Die Verknüpfung von Genderthematiken und Fragen der Dekolonialität ist in den Forschungen über die verschiedenen Sprachräume der Karibik unterschiedlich vorangeschritten. Jedoch spielt die Untersuchung von Geschlechterfragen innerhalb der interdisziplinären Karibikforschung seit mehreren Jahrzehnten generell eine große Rolle.

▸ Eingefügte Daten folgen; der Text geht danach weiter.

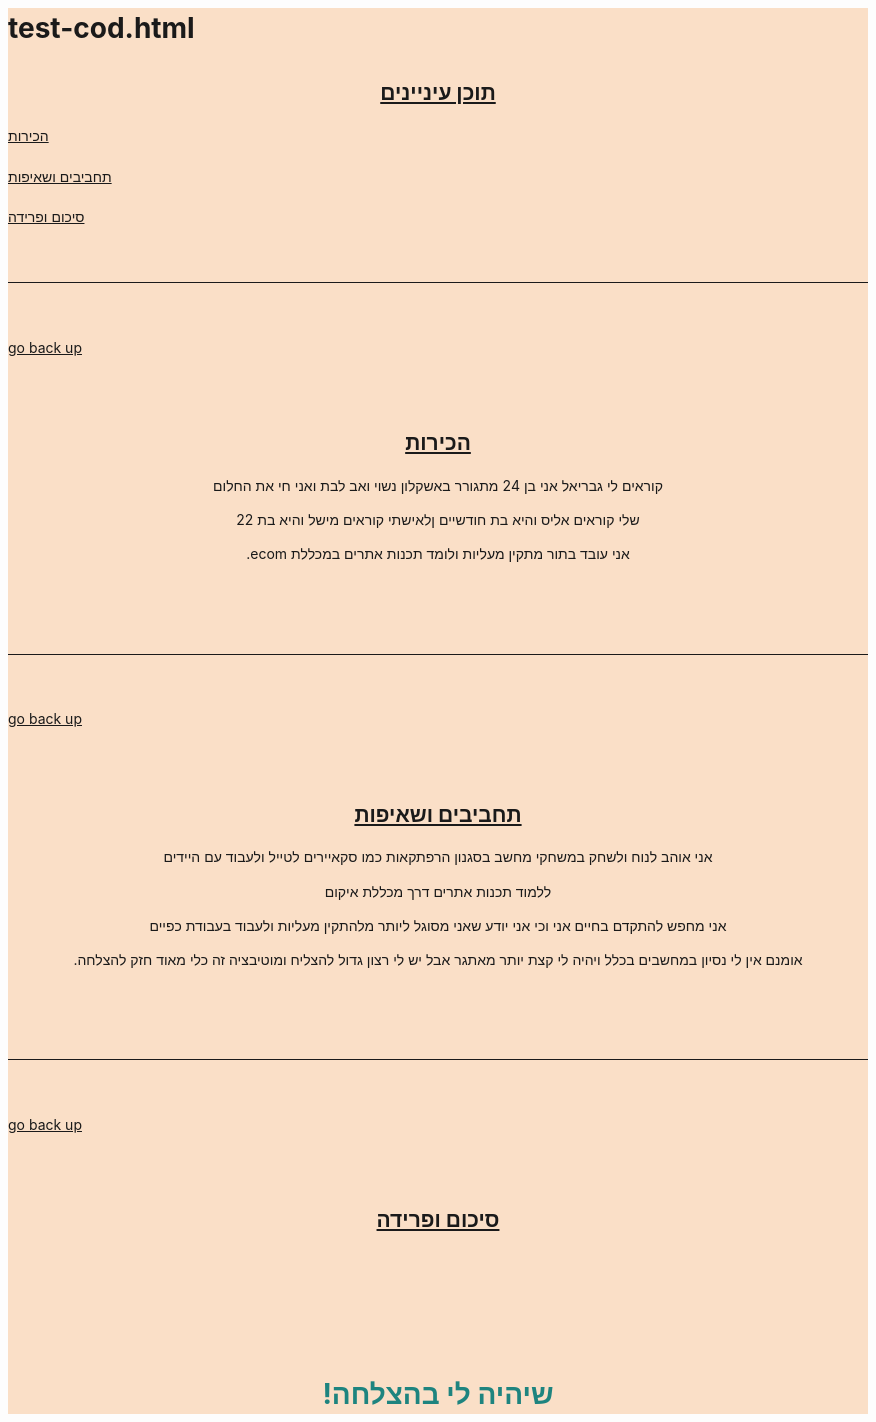 # test-cod.html
<!DOCTYPE html>
<html lang="en">
<head>

<title>Document</title>
</head>
<body style="background-color:#fadfc7">
<h2 style="text-align: center; id= head"><u>תוכן עיניינים</u></h2>
 <a href="#chapter1">הכירות</a><br></br>
 <a href="#chapter2">תחביבים ושאיפות</a><br><br/>
 <a href="#chapter3">סיכום ופרידה</a><br></br> 
 <br/>
<hr/>
<br/>
<br/>
 <a href="#head">go back up</a>
 <br/>
 <br/>
 <br/>
<h2 style="text-align: center; id=chapter1"><u>הכירות</u></h2>
 <p style="text-align:center ;"> קוראים לי גבריאל אני בן 24 מתגורר באשקלון נשוי ואב לבת ואני חי את החלום</p> 
 <p style="text-align: center;">שלי קוראים אליס  והיא בת חודשיים ןלאישתי קוראים מישל והיא בת 22 </p>
 <p style="text-align: center;"> .ecom אני עובד בתור מתקין מעליות ולומד תכנות אתרים במכללת </p>
 <br/>
 <br/>
 <br/>
 <hr/>
 <br/>
 <br/>
 <a href="#head">go back up</a>
 <br/>
 <br/>
 <br/>
 <h2 style="text-align: center; id=chapter2"><u>תחביבים ושאיפות</u></h2>
 <p style="text-align: center;">אני אוהב לנוח ולשחק במשחקי מחשב בסגנון הרפתקאות כמו סקאיירים לטייל ולעבוד עם היידים</p>
 <p style="text-align: center;"> ללמוד תכנות אתרים דרך מכללת איקום</p>
 <p style="text-align: center;">אני מחפש להתקדם בחיים אני וכי אני יודע שאני מסוגל ליותר מלהתקין מעליות ולעבוד בעבודת כפיים</p>
 <p style="text-align: center;">.אומנם אין לי נסיון במחשבים בכלל ויהיה לי קצת יותר מאתגר אבל יש לי רצון גדול להצליח ומוטיבציה זה כלי מאוד חזק להצלחה</p>
 <br/>
 <br/>
 <br/>

 <hr/>
 <br/>
 <br/>
 <a href="#head">go back up</a>
 <br/>
 <br/>
 <br/>
 <h2 style="text-align: center; id=chapter3"><u>סיכום ופרידה</u></h2>
 <br>
 <br>
 <br>
 <br>
<h1 style="text-align: center;color: #1e847f; font-weight: bolder;">!שיהיה לי בהצלחה</h1>
</html>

Der interdisziplinäre Nachwuchsworkshop „Crossing Thresholds“, zu dem das Romanische Seminar der Leibniz Universität Hannover und die Gesellschaft für Karibikforschung/Society of Caribbean Research - SoCaRe eingeladen hatten, widmete sich daher genderspezifischen dekolonialen Perspektiven im Bereich der Karibikforschung. Der Nachwuchsworkshop hatte zum Ziel, diese im sprachraumübergreifenden Kontext bisher wenig bearbeitete Schnittstelle sichtbar zu machen und Wege zu erkunden, wie sich diese künftig systematisch bearbeiten lässt.

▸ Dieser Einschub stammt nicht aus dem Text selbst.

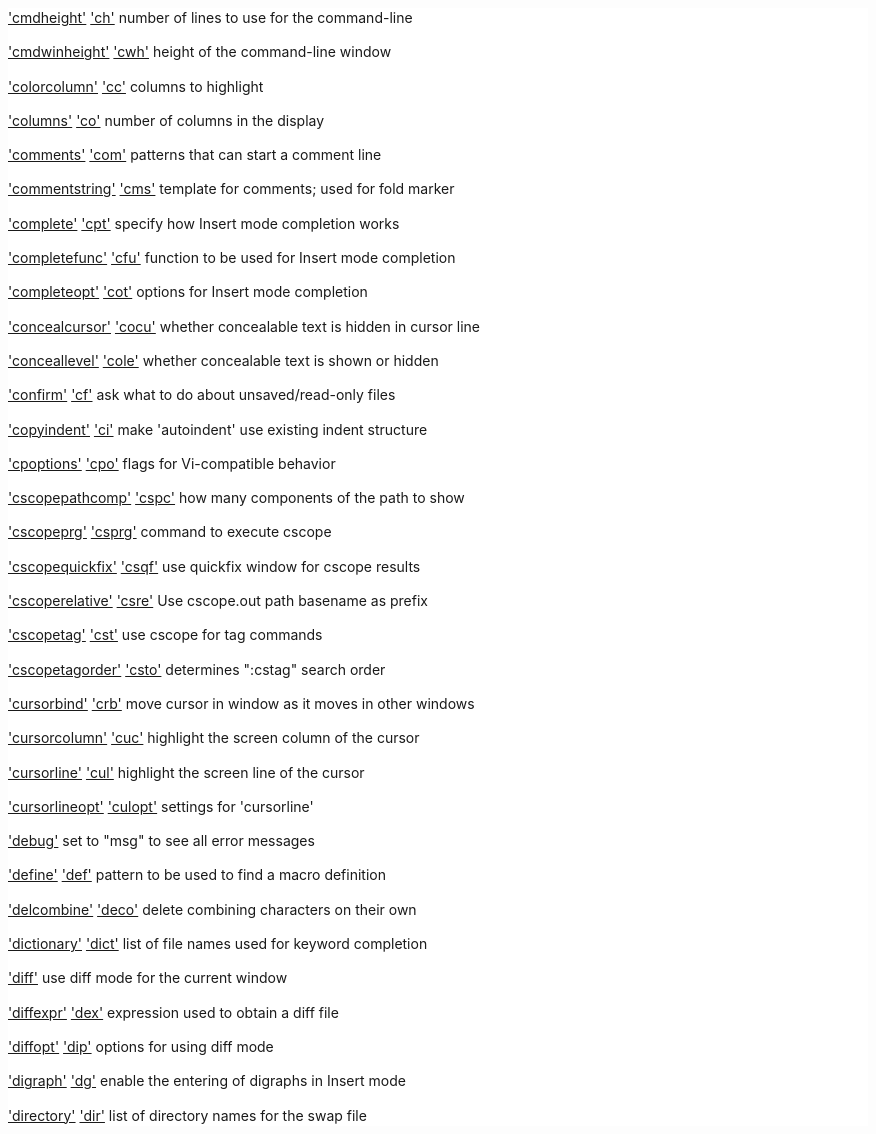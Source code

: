 <u>'cmdheight'</u>  <u>'ch'</u>               number of lines to use for the command-line

<u>'cmdwinheight'</u>  <u>'cwh'</u>           height of the command-line window

<u>'colorcolumn'</u>  <u>'cc'</u>             columns to highlight

<u>'columns'</u>  <u>'co'</u>                 number of columns in the display

<u>'comments'</u>  <u>'com'</u>               patterns that can start a comment line

<u>'commentstring'</u>  <u>'cms'</u>          template for comments; used for fold marker

<u>'complete'</u>  <u>'cpt'</u>               specify how Insert mode completion works

<u>'completefunc'</u>  <u>'cfu'</u>           function to be used for Insert mode completion

<u>'completeopt'</u>  <u>'cot'</u>            options for Insert mode completion

<u>'concealcursor'</u>  <u>'cocu'</u>         whether concealable text is hidden in cursor line

<u>'conceallevel'</u>  <u>'cole'</u>          whether concealable text is shown or hidden

<u>'confirm'</u>  <u>'cf'</u>                 ask what to do about unsaved/read-only files

<u>'copyindent'</u>  <u>'ci'</u>              make 'autoindent' use existing indent structure

<u>'cpoptions'</u>  <u>'cpo'</u>              flags for Vi-compatible behavior

<u>'cscopepathcomp'</u>  <u>'cspc'</u>        how many components of the path to show

<u>'cscopeprg'</u>  <u>'csprg'</u>            command to execute cscope

<u>'cscopequickfix'</u>  <u>'csqf'</u>        use quickfix window for cscope results

<u>'cscoperelative'</u>  <u>'csre'</u>        Use cscope.out path basename as prefix

<u>'cscopetag'</u>  <u>'cst'</u>              use cscope for tag commands

<u>'cscopetagorder'</u>  <u>'csto'</u>        determines ":cstag" search order

<u>'cursorbind'</u>  <u>'crb'</u>             move cursor in window as it moves in other windows

<u>'cursorcolumn'</u>  <u>'cuc'</u>           highlight the screen column of the cursor

<u>'cursorline'</u>  <u>'cul'</u>             highlight the screen line of the cursor

<u>'cursorlineopt'</u>  <u>'culopt'</u>       settings for 'cursorline'

<u>'debug'</u>                                set to "msg" to see all error messages

<u>'define'</u>  <u>'def'</u>                 pattern to be used to find a macro definition

<u>'delcombine'</u>  <u>'deco'</u>            delete combining characters on their own

<u>'dictionary'</u>  <u>'dict'</u>            list of file names used for keyword completion

<u>'diff'</u>                                 use diff mode for the current window

<u>'diffexpr'</u>  <u>'dex'</u>               expression used to obtain a diff file

<u>'diffopt'</u>  <u>'dip'</u>                options for using diff mode

<u>'digraph'</u>  <u>'dg'</u>                 enable the entering of digraphs in Insert mode

<u>'directory'</u>  <u>'dir'</u>              list of directory names for the swap file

In ihrem Einführungsvortrag diskutierte SABINE BROECK (Bremen) das epistemische Projekt Sylvia Wynters und deren Begriff des Humanen: Ausgehend von Wynters Aufsatz „Beyond Miranda’s Meanings; Unsilencing the ‚Demonic Ground of Caliban’s Woman’“1 legte Broeck den Fokus auf Wynters Kritik am Gender-Konzept und zeigte dessen Grenzen auf. Am Beispiel der sozialen Position des schwarzen Sklaven2 führte Broeck die Diskussion auf den Ausgangspunkt der Moderne zurück und zeigte die problematischen Überlagerungen und Ausblendungen von Gender und Race im Ringen um den Subjektstatus: In der Unsichtbarkeit der schwarzen Sklavin zeige sich mit Wynter die Aporie der modernen Konzepte. Diese historische Perspektive führte Broeck zu einer Kritik des Konzepts der Intersektionalität, das einerseits wichtige Beiträge eines afroamerikanischen Feminismus ausblende und zugleich die problematischen Überschneidungen, Überlagerungen und Ausblendungen von Identitätspositionen nicht fassen könne. Broecks Plädoyer, die theoretischen Überlegungen und Analysen der karibisch-US-amerikanischen Theoretikerin Sylvia Wynter in die post- und dekoloniale Diskussion einzubringen, fand in den anschließenden Diskussionen Widerhall.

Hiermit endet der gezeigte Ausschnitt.